### ACTIVITY
Find the word "install" in the listing; pull out each line holding it.

● ● ● ●

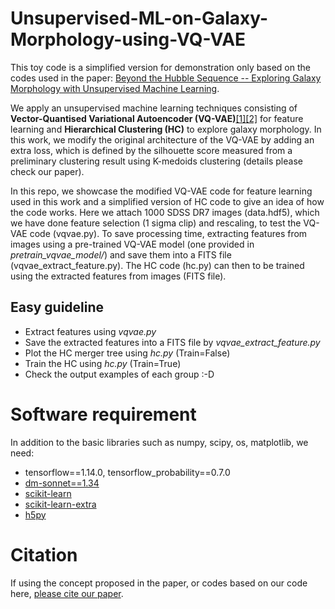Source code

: # Unsupervised-ML-on-Galaxy-Morphology-using-VQ-VAE
This toy code is a simplified version for demonstration only based on the codes used in the paper: [Beyond the Hubble Sequence -- Exploring Galaxy Morphology with Unsupervised Machine Learning](https://arxiv.org/abs/2009.11932).  

We apply an unsupervised machine learning techniques consisting of **Vector-Quantised Variational Autoencoder (VQ-VAE)**[[1]](https://arxiv.org/abs/1711.00937)[[2]](https://arxiv.org/pdf/1906.00446.pdf) for feature learning and **Hierarchical Clustering (HC)** to explore galaxy morphology. In this work, we modify the original architecture of the VQ-VAE by adding an extra loss, which is defined by the silhouette score measured from a preliminary clustering result using K-medoids clustering (details please check our paper).

In this repo, we showcase the modified VQ-VAE code for feature learning used in this work and a simplified version of HC code to give an idea of how the code works. Here we attach 1000 SDSS DR7 images (data.hdf5), which we have done feature selection (1 sigma clip) and rescaling, to test the VQ-VAE code (vqvae.py). To save processing time, extracting features from images using a pre-trained VQ-VAE model (one provided in *pretrain_vqvae_model/*) and save them into a FITS file (vqvae_extract_feature.py). The HC code (hc.py) can then to be trained using the extracted features from images (FITS file).

## Easy guideline
- Extract features using *vqvae.py*
- Save the extracted features into a FITS file by *vqvae_extract_feature.py*
- Plot the HC merger tree using *hc.py* (Train=False)
- Train the HC using *hc.py* (Train=True)
- Check the output examples of each group :-D

# Software requirement
In addition to the basic libraries such as numpy, scipy, os, matplotlib, we need:
- tensorflow==1.14.0, tensorflow_probability==0.7.0
- [dm-sonnet==1.34](https://github.com/deepmind/sonnet)
- [scikit-learn](https://scikit-learn.org/stable/install.html)
- [scikit-learn-extra](https://scikit-learn-extra.readthedocs.io/en/latest/install.html)
- [h5py](https://docs.h5py.org/en/latest/build.html)

# Citation
If using the concept proposed in the paper, or codes based on our code here, [please cite our paper](https://ui.adsabs.harvard.edu/abs/2020arXiv200911932C/abstract).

● ● ● ●

### REPLY TO THE TASK
- [scikit-learn](https://scikit-learn.org/stable/install.html)
- [scikit-learn-extra](https://scikit-learn-extra.readthedocs.io/en/latest/install.html)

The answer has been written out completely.